Within the entries below, find the portion that opens with the line containing "5:31:00| I need" and closes with the line containing "5:31:19| I've recused". Retype that portion exactly and only.

--------

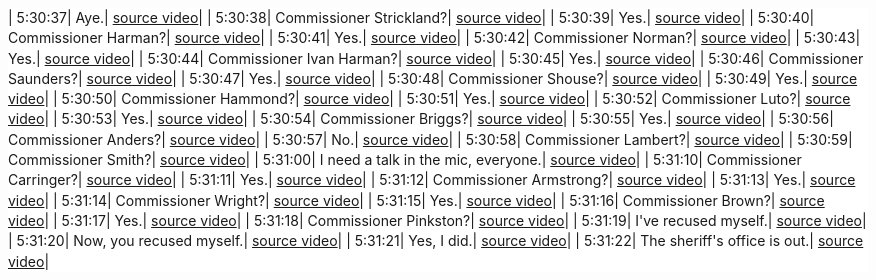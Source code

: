 | 5:30:37| Aye.| [source video](https://archive.org/details/cocom090727?start=19837)|
| 5:30:38| Commissioner Strickland?| [source video](https://archive.org/details/cocom090727?start=19838)|
| 5:30:39| Yes.| [source video](https://archive.org/details/cocom090727?start=19839)|
| 5:30:40| Commissioner Harman?| [source video](https://archive.org/details/cocom090727?start=19840)|
| 5:30:41| Yes.| [source video](https://archive.org/details/cocom090727?start=19841)|
| 5:30:42| Commissioner Norman?| [source video](https://archive.org/details/cocom090727?start=19842)|
| 5:30:43| Yes.| [source video](https://archive.org/details/cocom090727?start=19843)|
| 5:30:44| Commissioner Ivan Harman?| [source video](https://archive.org/details/cocom090727?start=19844)|
| 5:30:45| Yes.| [source video](https://archive.org/details/cocom090727?start=19845)|
| 5:30:46| Commissioner Saunders?| [source video](https://archive.org/details/cocom090727?start=19846)|
| 5:30:47| Yes.| [source video](https://archive.org/details/cocom090727?start=19847)|
| 5:30:48| Commissioner Shouse?| [source video](https://archive.org/details/cocom090727?start=19848)|
| 5:30:49| Yes.| [source video](https://archive.org/details/cocom090727?start=19849)|
| 5:30:50| Commissioner Hammond?| [source video](https://archive.org/details/cocom090727?start=19850)|
| 5:30:51| Yes.| [source video](https://archive.org/details/cocom090727?start=19851)|
| 5:30:52| Commissioner Luto?| [source video](https://archive.org/details/cocom090727?start=19852)|
| 5:30:53| Yes.| [source video](https://archive.org/details/cocom090727?start=19853)|
| 5:30:54| Commissioner Briggs?| [source video](https://archive.org/details/cocom090727?start=19854)|
| 5:30:55| Yes.| [source video](https://archive.org/details/cocom090727?start=19855)|
| 5:30:56| Commissioner Anders?| [source video](https://archive.org/details/cocom090727?start=19856)|
| 5:30:57| No.| [source video](https://archive.org/details/cocom090727?start=19857)|
| 5:30:58| Commissioner Lambert?| [source video](https://archive.org/details/cocom090727?start=19858)|
| 5:30:59| Commissioner Smith?| [source video](https://archive.org/details/cocom090727?start=19859)|
| 5:31:00| I need a talk in the mic, everyone.| [source video](https://archive.org/details/cocom090727?start=19860)|
| 5:31:10| Commissioner Carringer?| [source video](https://archive.org/details/cocom090727?start=19870)|
| 5:31:11| Yes.| [source video](https://archive.org/details/cocom090727?start=19871)|
| 5:31:12| Commissioner Armstrong?| [source video](https://archive.org/details/cocom090727?start=19872)|
| 5:31:13| Yes.| [source video](https://archive.org/details/cocom090727?start=19873)|
| 5:31:14| Commissioner Wright?| [source video](https://archive.org/details/cocom090727?start=19874)|
| 5:31:15| Yes.| [source video](https://archive.org/details/cocom090727?start=19875)|
| 5:31:16| Commissioner Brown?| [source video](https://archive.org/details/cocom090727?start=19876)|
| 5:31:17| Yes.| [source video](https://archive.org/details/cocom090727?start=19877)|
| 5:31:18| Commissioner Pinkston?| [source video](https://archive.org/details/cocom090727?start=19878)|
| 5:31:19| I've recused myself.| [source video](https://archive.org/details/cocom090727?start=19879)|
| 5:31:20| Now, you recused myself.| [source video](https://archive.org/details/cocom090727?start=19880)|
| 5:31:21| Yes, I did.| [source video](https://archive.org/details/cocom090727?start=19881)|
| 5:31:22| The sheriff's office is out.| [source video](https://archive.org/details/cocom090727?start=19882)|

--------

**YOUR RESPONSE**:
| 5:31:00| I need a talk in the mic, everyone.| [source video](https://archive.org/details/cocom090727?start=19860)|
| 5:31:10| Commissioner Carringer?| [source video](https://archive.org/details/cocom090727?start=19870)|
| 5:31:11| Yes.| [source video](https://archive.org/details/cocom090727?start=19871)|
| 5:31:12| Commissioner Armstrong?| [source video](https://archive.org/details/cocom090727?start=19872)|
| 5:31:13| Yes.| [source video](https://archive.org/details/cocom090727?start=19873)|
| 5:31:14| Commissioner Wright?| [source video](https://archive.org/details/cocom090727?start=19874)|
| 5:31:15| Yes.| [source video](https://archive.org/details/cocom090727?start=19875)|
| 5:31:16| Commissioner Brown?| [source video](https://archive.org/details/cocom090727?start=19876)|
| 5:31:17| Yes.| [source video](https://archive.org/details/cocom090727?start=19877)|
| 5:31:18| Commissioner Pinkston?| [source video](https://archive.org/details/cocom090727?start=19878)|
| 5:31:19| I've recused myself.| [source video](https://archive.org/details/cocom090727?start=19879)|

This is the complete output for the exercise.